Todos hemos leído y escuchado acerca de las muchas y variadas habilidades que debe reunir hoy en día un líder: empatía, escucha activa, comunicación asertiva, flexibilidad, versatilidad, etc. Habilidades todas ellas que se enmarcan en su “yo social”, aquel que guía sus relaciones interpersonales y las articula en pos del bien común.

"Ahora, son las soft skills o habilidades blandas, las que marcan la diferencia..."

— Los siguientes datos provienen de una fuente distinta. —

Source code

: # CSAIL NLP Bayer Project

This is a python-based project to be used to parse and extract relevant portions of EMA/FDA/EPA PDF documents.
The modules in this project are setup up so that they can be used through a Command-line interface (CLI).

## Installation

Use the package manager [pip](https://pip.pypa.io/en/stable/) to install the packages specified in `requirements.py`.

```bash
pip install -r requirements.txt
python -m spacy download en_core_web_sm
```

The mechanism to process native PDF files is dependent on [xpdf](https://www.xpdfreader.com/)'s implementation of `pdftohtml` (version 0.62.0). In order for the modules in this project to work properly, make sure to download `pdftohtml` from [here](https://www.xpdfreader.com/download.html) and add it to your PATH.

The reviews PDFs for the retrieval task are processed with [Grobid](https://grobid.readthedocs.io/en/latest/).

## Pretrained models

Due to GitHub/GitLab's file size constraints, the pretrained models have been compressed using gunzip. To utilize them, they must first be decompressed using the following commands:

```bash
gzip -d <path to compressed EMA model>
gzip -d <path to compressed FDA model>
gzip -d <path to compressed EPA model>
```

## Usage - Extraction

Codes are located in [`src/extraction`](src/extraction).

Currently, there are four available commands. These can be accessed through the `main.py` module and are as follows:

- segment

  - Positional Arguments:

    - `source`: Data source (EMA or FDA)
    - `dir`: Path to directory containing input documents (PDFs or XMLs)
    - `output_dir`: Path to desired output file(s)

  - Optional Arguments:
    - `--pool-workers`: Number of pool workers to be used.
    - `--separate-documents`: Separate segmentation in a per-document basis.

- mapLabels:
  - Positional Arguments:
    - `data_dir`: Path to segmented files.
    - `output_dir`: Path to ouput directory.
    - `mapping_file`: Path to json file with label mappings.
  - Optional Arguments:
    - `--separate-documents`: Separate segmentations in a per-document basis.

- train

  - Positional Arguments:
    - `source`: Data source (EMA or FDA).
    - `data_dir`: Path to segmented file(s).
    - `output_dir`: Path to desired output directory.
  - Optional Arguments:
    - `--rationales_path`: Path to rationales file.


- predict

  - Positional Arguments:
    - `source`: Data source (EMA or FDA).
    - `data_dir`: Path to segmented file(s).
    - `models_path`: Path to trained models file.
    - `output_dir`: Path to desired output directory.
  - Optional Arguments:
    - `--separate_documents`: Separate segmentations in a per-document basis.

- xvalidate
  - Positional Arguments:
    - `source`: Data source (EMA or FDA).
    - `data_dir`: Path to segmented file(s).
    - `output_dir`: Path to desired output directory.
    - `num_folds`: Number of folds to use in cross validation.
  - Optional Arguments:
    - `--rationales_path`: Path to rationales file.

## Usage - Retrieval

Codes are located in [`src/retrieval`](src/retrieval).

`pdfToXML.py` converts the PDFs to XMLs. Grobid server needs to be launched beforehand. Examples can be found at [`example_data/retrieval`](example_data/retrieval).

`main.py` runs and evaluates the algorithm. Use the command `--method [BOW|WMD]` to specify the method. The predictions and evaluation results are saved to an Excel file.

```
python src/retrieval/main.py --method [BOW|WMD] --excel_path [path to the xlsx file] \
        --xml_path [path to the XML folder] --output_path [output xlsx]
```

Hasta hace poco, las habilidades técnicas –o hard skills- y el cociente intelectual, equiparables ambos de la formación y títulos académicos que uno poseía, eran los que guiaban cualquier proceso de selección o plan de desarrollo. Ahora, son las soft skills o habilidades blandas, las que marcan la diferencia no solo en el desempeño y el día a día profesional de los empleados, sino en su grado de motivación y compromiso. Al fin y al cabo, el líder debe ser el máximo exponente de los valores corporativos de la compañía y el máximo facilitador de los procesos, relaciones, formaciones y planes de carrera que se sucedan en el seno de la empresa. Debe convertirse en fuente de inspiración de unos colaboradores que sientan que pueden contar con el apoyo, acompañamiento y consejo de un líder que no solo disp one de unas habilidades técnicas y estrechamente ligadas a su función, sino de unas interpersonales que promuevan la interacción de los colaboradores, dejando que cada uno brille y aporte lo mejor de sí mismo al objetivo común.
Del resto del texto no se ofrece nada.